Eu digo sim, que possuo o visto oficial de trabalho e permanência. "Então
não tem problema", é a resposta.
"Curso"
de meia hora
Ninguém vê qualquer
problema em me vender uma arma, embora esteja claro que eu não tenha a menor
noção de como lidar com uma. Ainda pergunto quanto dinheiro vou precisar
investir. "De 300 a 600 dólares", é a resposta.
Vou para casa e me
sento diante do computador. No site da polícia de Maryland, fico sabendo que o
"curso de segurança para armas de fogo" dura cerca de 30 minutos.
Digito meu nome,
data de nascimento e número de carteira de motorista e vou clicando adiante.

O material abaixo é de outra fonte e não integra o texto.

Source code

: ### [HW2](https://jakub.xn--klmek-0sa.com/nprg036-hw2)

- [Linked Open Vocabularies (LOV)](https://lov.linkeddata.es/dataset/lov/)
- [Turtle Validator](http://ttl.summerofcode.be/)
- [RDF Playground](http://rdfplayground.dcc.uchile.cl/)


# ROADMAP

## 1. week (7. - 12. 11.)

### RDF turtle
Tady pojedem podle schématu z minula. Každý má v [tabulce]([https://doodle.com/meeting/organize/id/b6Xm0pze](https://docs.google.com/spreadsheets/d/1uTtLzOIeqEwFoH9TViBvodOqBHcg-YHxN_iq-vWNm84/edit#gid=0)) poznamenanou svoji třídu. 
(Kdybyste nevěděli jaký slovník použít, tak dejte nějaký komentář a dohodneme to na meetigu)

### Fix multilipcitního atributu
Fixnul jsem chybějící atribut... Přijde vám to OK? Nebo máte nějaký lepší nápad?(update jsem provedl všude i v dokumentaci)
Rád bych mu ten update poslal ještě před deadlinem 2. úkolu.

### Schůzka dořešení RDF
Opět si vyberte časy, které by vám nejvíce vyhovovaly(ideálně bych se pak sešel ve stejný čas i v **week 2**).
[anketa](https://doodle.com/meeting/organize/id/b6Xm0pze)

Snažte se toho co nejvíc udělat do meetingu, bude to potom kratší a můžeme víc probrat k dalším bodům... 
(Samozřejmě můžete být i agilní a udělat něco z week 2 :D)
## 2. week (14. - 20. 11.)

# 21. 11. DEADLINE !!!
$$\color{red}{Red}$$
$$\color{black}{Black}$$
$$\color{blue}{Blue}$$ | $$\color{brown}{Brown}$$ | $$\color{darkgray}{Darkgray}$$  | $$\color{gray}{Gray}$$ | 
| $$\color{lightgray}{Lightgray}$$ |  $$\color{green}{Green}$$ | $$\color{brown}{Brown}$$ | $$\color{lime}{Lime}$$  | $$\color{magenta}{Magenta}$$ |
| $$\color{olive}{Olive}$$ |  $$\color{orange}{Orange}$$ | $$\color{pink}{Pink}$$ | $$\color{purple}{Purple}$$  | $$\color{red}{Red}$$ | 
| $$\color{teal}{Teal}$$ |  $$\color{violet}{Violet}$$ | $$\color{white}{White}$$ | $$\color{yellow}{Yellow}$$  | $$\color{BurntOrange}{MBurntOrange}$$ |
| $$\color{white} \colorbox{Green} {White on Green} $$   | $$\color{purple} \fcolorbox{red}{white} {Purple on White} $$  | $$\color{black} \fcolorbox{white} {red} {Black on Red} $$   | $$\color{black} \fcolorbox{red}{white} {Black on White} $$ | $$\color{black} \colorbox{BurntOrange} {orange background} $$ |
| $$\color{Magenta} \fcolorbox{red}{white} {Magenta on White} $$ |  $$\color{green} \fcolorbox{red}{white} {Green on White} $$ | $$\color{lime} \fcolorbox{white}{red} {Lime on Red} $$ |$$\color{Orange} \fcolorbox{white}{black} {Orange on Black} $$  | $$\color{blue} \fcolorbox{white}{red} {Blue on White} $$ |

Aprendo algo sobre os diferentes tipos de revólver, sou instada a guardar
separadas a arma e a munição e, se possível, a manter a arma num cofre.
Pergunto-me: então
como é que vou estar a postos, à noite, quando vier o gângster de máscara de
esqui, contra o qual os sites das lojas de armamentos tanto me alertam?
Dentro de 30
minutos, de fato, terminei o curso online, e como prova posso imprimir o
certificado. Parte dele devo enviar de volta para a polícia. E aí não há mais
nada que me impeça de comprar a minha primeira pistola.
Agora, só falta
comprar
Falta ainda o
comerciante realizar uma checagem de antecedentes, ou seja, enviar meus dados
pessoais para a polícia. "Normalmente demora sete dias", ele me
avisara, "mas eles estão tão atrasados que a senhora precisa contar com
duas ou três semanas".
No fim do dia,
ainda vou até aquela loja na Virgínia, onde espero quase três quartos de hora
até ser atendida. Quero saber se também posso comprar uma pistola aqui, onde
tudo é mais simples e rápido?
O vendedor
esclarece: "A senhora pode comprar aqui, mas teríamos que enviar a arma
para um comerciante em Maryland, para a senhora a receber lá e completar as
formalidades. Só que estamos com tanto trabalho que no momento não fazemos
isso, lamento".
Eu agradeço e saio
da loja. Agora, eu poderia ir até o negociante em Maryland, escolher uma
pistola e, em duas a três semanas, simplesmente levá-la para casa comigo. Uma
perspectiva que não me deixa especialmente à vontade.